[Opening Material provided section]
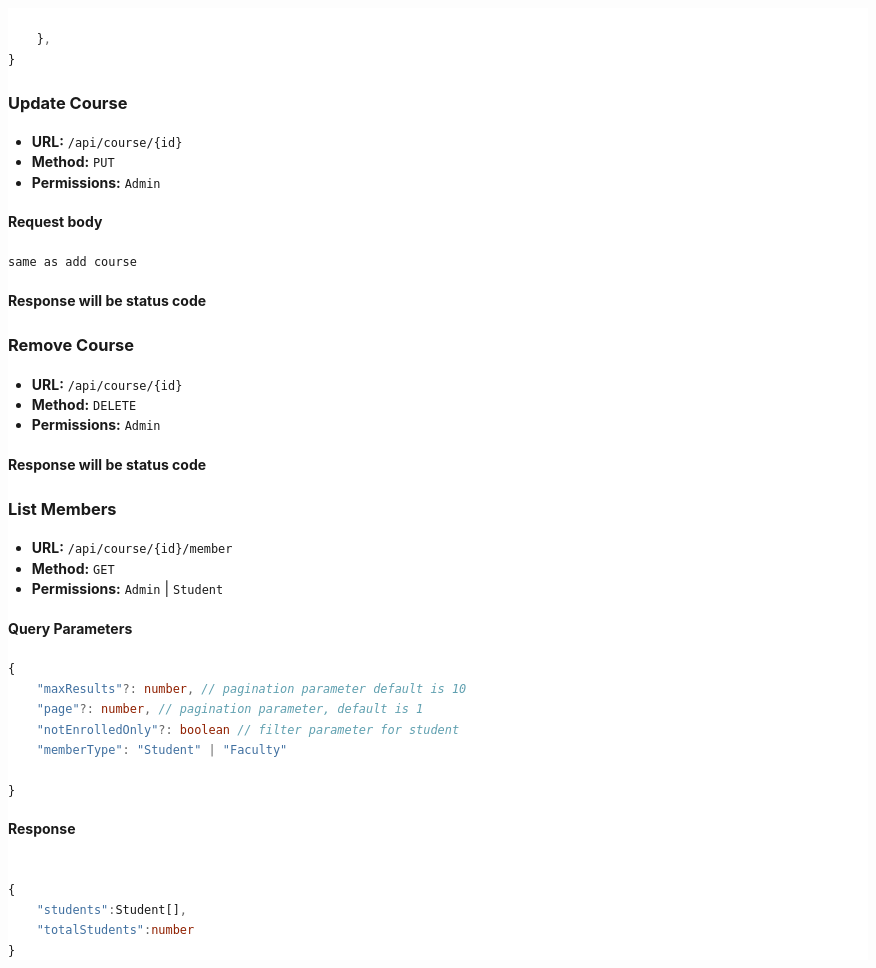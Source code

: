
 ```typescript

	},
}
```

### Update Course

- **URL:** `/api/course/{id}`
- **Method:** `PUT`
- **Permissions:** `Admin`

#### Request body

`same as add course`

#### Response will be status code

### Remove Course

- **URL:** `/api/course/{id}`
- **Method:** `DELETE`
- **Permissions:** `Admin`

#### Response will be status code

### List Members

- **URL:** `/api/course/{id}/member`
- **Method:** `GET`
- **Permissions:** `Admin` | `Student`

#### Query Parameters

```typescript
{
	"maxResults"?: number, // pagination parameter default is 10
	"page"?: number, // pagination parameter, default is 1
	"notEnrolledOnly"?: boolean // filter parameter for student
	"memberType": "Student" | "Faculty"

}
```

#### Response

```typescript

{
	"students":Student[],
	"totalStudents":number
}

```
[Closing Material provided section]
__Your assignment__. Give the data above again in full and unchanged, skipping the pictures.

__Answer space__.
Source code

:
 ```typescript

	},
}
```

### Update Course

- **URL:** `/api/course/{id}`
- **Method:** `PUT`
- **Permissions:** `Admin`

#### Request body

`same as add course`

#### Response will be status code

### Remove Course

- **URL:** `/api/course/{id}`
- **Method:** `DELETE`
- **Permissions:** `Admin`

#### Response will be status code

### List Members

- **URL:** `/api/course/{id}/member`
- **Method:** `GET`
- **Permissions:** `Admin` | `Student`

#### Query Parameters

```typescript
{
	"maxResults"?: number, // pagination parameter default is 10
	"page"?: number, // pagination parameter, default is 1
	"notEnrolledOnly"?: boolean // filter parameter for student
	"memberType": "Student" | "Faculty"

}
```

#### Response

```typescript

{
	"students":Student[],
	"totalStudents":number
}

```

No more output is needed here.